On Windows, files and the filesystem work quite differently than Unix. Apparently it's possible to map a file back to its name on Windows. As of Windows Vista, you can simply call GetFinalPathNameByHandle(). This takes a HANDLE; to get the HANDLE from the file descriptor, call _get_osfhandle(). Prior to Windows Vista, you need to do a little more work, as described in this article. Note that on Windows fileno() is named _fileno(), though the former may work with a warning.
Going even further into hacky territory, there are a few more techniques that you could use. You could shell out to lsof, or you could extract the code it uses to resolve pathnames. lsof actually looks directly in kernel memory, extracting information from the kernel's name cache. This has several limitations, outlined in the lsof FAQ. And of course, you need root or equivalent privileges to do this, either directly or with an suid/sgid binary.
And finally, for a portable but slow solution for finding one or more filenames matching an open file, you could find the device and inode number using fstat() on the file descriptor, and then recursively traverse the filesystem stat()ing every file, until you find a file with matching device and inode number. Remember the caveats I mention above; you may find no matching files, more than one matching file, and even if you don't find any matching files, the file might still be there, but hidden by a mount point.
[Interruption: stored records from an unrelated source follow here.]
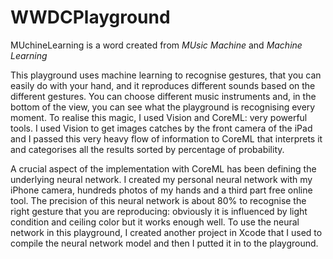# WWDCPlayground

MUchineLearning is a word created from _MUsic Machine_ and _Machine Learning_
	
This playground uses machine learning to recognise gestures, that you can easily do with your hand, and it reproduces different sounds based on the different gestures. You can choose different music instruments and, in the bottom of the view, you can see what the playground is recognising every moment.
To realise this magic, I used Vision and CoreML: very powerful tools. I used Vision to get images catches by the front camera of the iPad and I passed this very heavy flow of information to CoreML that interprets it and categorises all the results sorted by percentage of probability. 

A crucial aspect of the implementation with CoreML has been defining the underlying neural network. I created my personal neural network with my iPhone camera, hundreds photos of my hands and a third part free online tool. The precision of this neural network is about 80% to recognise the right gesture that you are reproducing: obviously it is influenced by light condition and ceiling color but it works enough well.
To use the neural network in this playground, I created another project in Xcode that I used to compile the neural network model and then I putted it in to the playground.
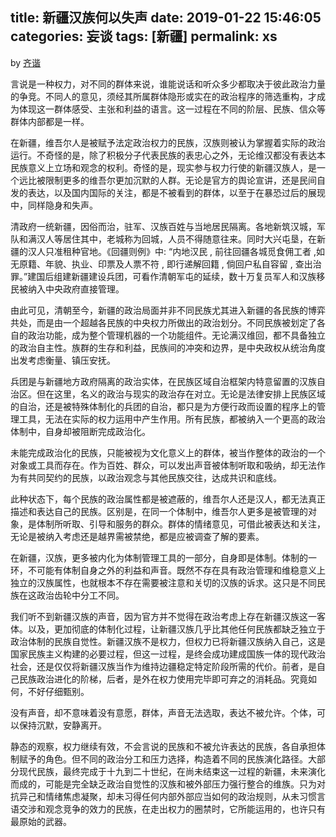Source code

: title: 新疆汉族何以失声
date: 2019-01-22 15:46:05
categories: 妄谈
tags: [新疆]
permalink: xs
---
by [齐谐](http://caute.net/about/)

言说是一种权力，对不同的群体来说，谁能说话和听众多少都取决于彼此政治力量的争竞。不同人的意见，须经其所属群体隐形或实在的政治程序的筛选重构，才成为体现这一群体感受、主张和利益的语言。这一过程在不同的阶层、民族、信众等群体内部都是一样。

在新疆，维吾尔人是被赋予法定政治权力的民族，汉族则被认为掌握着实际的政治运行。不奇怪的是，除了积极分子代表民族的表忠心之外，无论维汉都没有表达本民族意义上立场和观念的权利。奇怪的是，现实参与权力行使的新疆汉族人，是一个远比被限制更多的维吾尔更加沉默的人群。无论是官方的舆论宣讲，还是民间自发的表达，以及国内国际的关注，都是不被看到的群体，以至于在暴恐过后的展现中，同样隐身和失声。
<!--more-->

清政府一统新疆，因俗而治，驻军、汉族百姓与当地居民隔离。各地新筑汉城，军队和满汉人等居住其中，老城称为回城，人员不得随意往来。同时大兴屯垦，在新疆的汉人只准租种官地。《回疆则例》中: “内地汉民 , 前往回疆各城觅食佣工者 ,如无原籍、年貌、执业、印票及人票不符 , 即行递解回籍 , 倘回户私自容留 , 查出治罪。”建国后组建新疆建设兵团，可看作清朝军屯的延续，数十万复员军人和汉族移民被纳入中央政府直接管理。

由此可见，清朝至今，新疆的政治局面并非不同民族尤其进入新疆的各民族的博弈共处，而是由一个超越各民族的中央权力所做出的政治划分。不同民族被划定了各自的政治功能，成为整个管理机器的一个功能组件。无论满汉维回，都不具备独立的政治自主性。族群的生存和利益，民族间的冲突和边界，是中央政权从统治角度出发考虑衡量、镇压安抚。

兵团是与新疆地方政府隔离的政治实体，在民族区域自治框架内特意留置的汉族自治区。但在这里，名义的政治与现实的政治存在对立。无论是法律安排上民族区域的自治，还是被特殊体制化的兵团的自治，都只是为方便行政而设置的程序上的管理工具，无法在实际的权力运用中产生作用。所有民族，都被纳入一个更高的政治体制中，自身却被阻断完成政治化。

未能完成政治化的民族，只能被视为文化意义上的群体，被当作整体的政治的一个对象或工具而存在。作为百姓、群众，可以发出声音被体制听取和吸纳，却无法作为有共同契约的民族，以政治观念与其他民族交往，达成共识和底线。

此种状态下，每个民族的政治属性都是被遮蔽的，维吾尔人还是汉人，都无法真正描述和表达自己的民族。区别是，在同一个体制中，维吾尔人更多是被管理的对象，是体制所听取、引导和服务的群众。群体的情绪意见，可借此被表达和关注，无论是被纳入考虑还是越界需被禁绝，都是应被调查了解的要素。

在新疆，汉族，更多被内化为体制管理工具的一部分，自身即是体制。体制的一环，不可能有体制自身之外的利益和声音。既然不存在具有政治管理和维稳意义上独立的汉族属性，也就根本不存在需要被注意和关切的汉族的诉求。这只是不同民族在这政治齿轮中分工不同。

我们听不到新疆汉族的声音，因为官方并不觉得在政治考虑上存在新疆汉族这一客体。以及，更加彻底的体制化过程，让新疆汉族几乎比其他任何民族都缺乏独立于政治体制的民族自觉性。新疆汉族不是权力，但权力已将新疆汉族纳入自己，这是国家民族主义构建的必要过程，但这一过程，是终会成功建成国族一体的现代政治社会，还是仅仅将新疆汉族当作为维持边疆稳定特定阶段所需的代价。前者，是自己民族政治进化的阶梯，后者，是外在权力使用完毕即可弃之的消耗品。究竟如何，不好仔细甄别。

没有声音，却不意味着没有意愿，群体，声音无法选取，表达不被允许。个体，可以保持沉默，安静离开。

静态的观察，权力继续有效，不会言说的民族和不被允许表达的民族，各自承担体制赋予的角色。但不同的政治分工和压力选择，构造着不同的民族演化路径。大部分现代民族，最终完成于十九到二十世纪，在尚未结束这一过程的新疆，未来演化而成的，可能是完全缺乏政治自觉性的汉族和被外部压力强行整合的维族。只为对抗异己和情绪焦虑凝聚，却未习得任何内部外部应当如何的政治规则，从未习惯言语交涉和观念竞争的效力的民族，在走出权力的圈禁时，它所能运用的，也许只有最原始的武器。
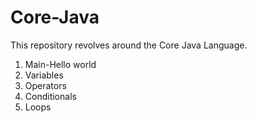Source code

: # Core-Java
This repository revolves around the Core Java Language.

1. Main-Hello world
2. Variables
3. Operators
4. Conditionals
5. Loops
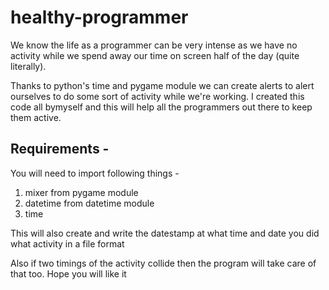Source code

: # healthy-programmer

We know the life as a programmer can be very intense as we have no activity while we spend away our time on screen half of the day (quite literally). 

Thanks to python's time and pygame module we can create alerts to alert ourselves to do some sort of activity while we're working. I created this code all bymyself and this will help all the programmers out there to keep them active. 

## Requirements - 

You will need to import following things - 
1. mixer from pygame module
2. datetime from datetime module
3. time

This will also create and write the datestamp at what time and date you did what activity in a file format

Also if two timings of the activity collide then the program will take care of that too.
Hope you will like it
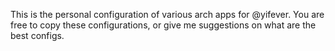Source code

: This is the personal configuration of various arch apps for @yifever. 
You are free to copy these configurations, or give me suggestions on what are the best configs.

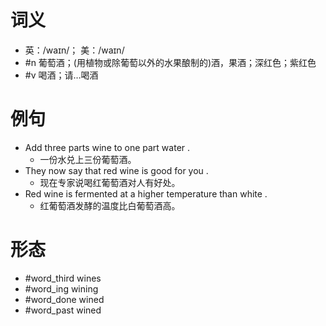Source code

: # 词义
- 英：/waɪn/； 美：/waɪn/
- #n 葡萄酒；(用植物或除葡萄以外的水果酿制的)酒，果酒；深红色；紫红色
- #v 喝酒；请…喝酒
# 例句
- Add three parts wine to one part water .
	- 一份水兑上三份葡萄酒。
- They now say that red wine is good for you .
	- 现在专家说喝红葡萄酒对人有好处。
- Red wine is fermented at a higher temperature than white .
	- 红葡萄酒发酵的温度比白葡萄酒高。
# 形态
- #word_third wines
- #word_ing wining
- #word_done wined
- #word_past wined
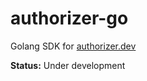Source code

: # authorizer-go

Golang SDK for [authorizer.dev](https://authorizer.dev)

**Status:** Under development
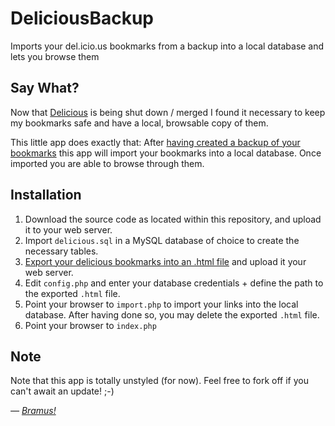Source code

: # DeliciousBackup

Imports your del.icio.us bookmarks from a backup into a local database and lets you browse them


## Say What?

Now that [Delicious](http://del.icio.us/) is being shut down / merged I found it necessary to keep my bookmarks safe and have a local, browsable copy of them.

This little app does exactly that: After [having created a backup of your bookmarks](https://secure.delicious.com/settings/bookmarks/export) this app will import your bookmarks into a local database.
Once imported you are able to browse through them.


## Installation

1) Download the source code as located within this repository, and upload it to your web server.  
2) Import `delicious.sql` in a MySQL database of choice to create the necessary tables.
4) [Export your delicious bookmarks into an .html file](https://secure.delicious.com/settings/bookmarks/export) and upload it your web server.
3) Edit `config.php` and enter your database credentials + define the path to the exported `.html` file.
4) Point your browser to `import.php` to import your links into the local database. After having done so, you may delete the exported `.html` file.
5) Point your browser to `index.php` 


## Note

Note that this app is totally unstyled (for now). Feel free to fork off if you can't await an update! ;-)


_— [Bramus!](http://www.bram.us/)_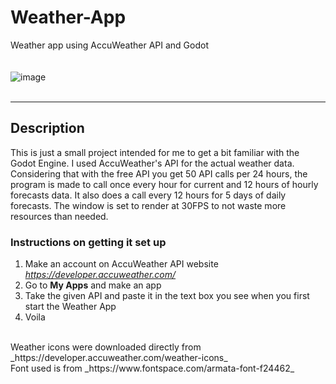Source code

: # Weather-App
Weather app using AccuWeather API and Godot
<br />
<br />
<br />
![image](https://user-images.githubusercontent.com/111246212/184668495-ac201cf0-c226-42ec-b510-02f85066de2e.png)
<br />
<br />
***

## Description

This is just a small project intended for me to get a bit familiar with the Godot Engine. 
I used AccuWeather's API for the actual weather data. Considering that with the free API you get 50 API calls per 24 hours, 
the program is made to call once every hour for current and 12 hours of hourly forecasts data. It also does a call every 12 hours for 5 days of daily forecasts.
The window is set to render at 30FPS to not waste more resources than needed.

### Instructions on getting it set up
1. Make an account on AccuWeather API website _https://developer.accuweather.com/_
2. Go to __My Apps__ and make an app 
3. Take the given API and paste it in the text box you see when you first start the Weather App
5. Voila
<br />
Weather icons were downloaded directly from _https://developer.accuweather.com/weather-icons_ <br />
Font used is from _https://www.fontspace.com/armata-font-f24462_
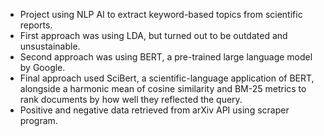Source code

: - Project using NLP AI to extract keyword-based topics from scientific reports.
- First approach was using LDA, but turned out to be outdated and unsustainable.
- Second approach was using BERT, a pre-trained large language model by Google. 
- Final approach used SciBert, a scientific-language application of BERT, alongside a harmonic mean of cosine similarity and BM-25 metrics to rank documents by how well they reflected the query.
- Positive and negative data retrieved from arXiv API using scraper program.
And of course, there may be race conditions; something may rename the file in such a way that you never see it while traversing the hierarchy.
There is no such standard function.
Do you fopen() yourself? If then, maintain FILE * to filename hash table yourself.
Otherwise, it's not possible in general.
I don't think that there is such function even at windows.h,coca.h or unistd.h.
Most probably you write it yourself. Just make a
struct myFile {
FILE *fh;
char *filename;
}
and hold such structures into array of struct myFile and in MagicFunction(f,b) walk on the array looking for the address equal to f.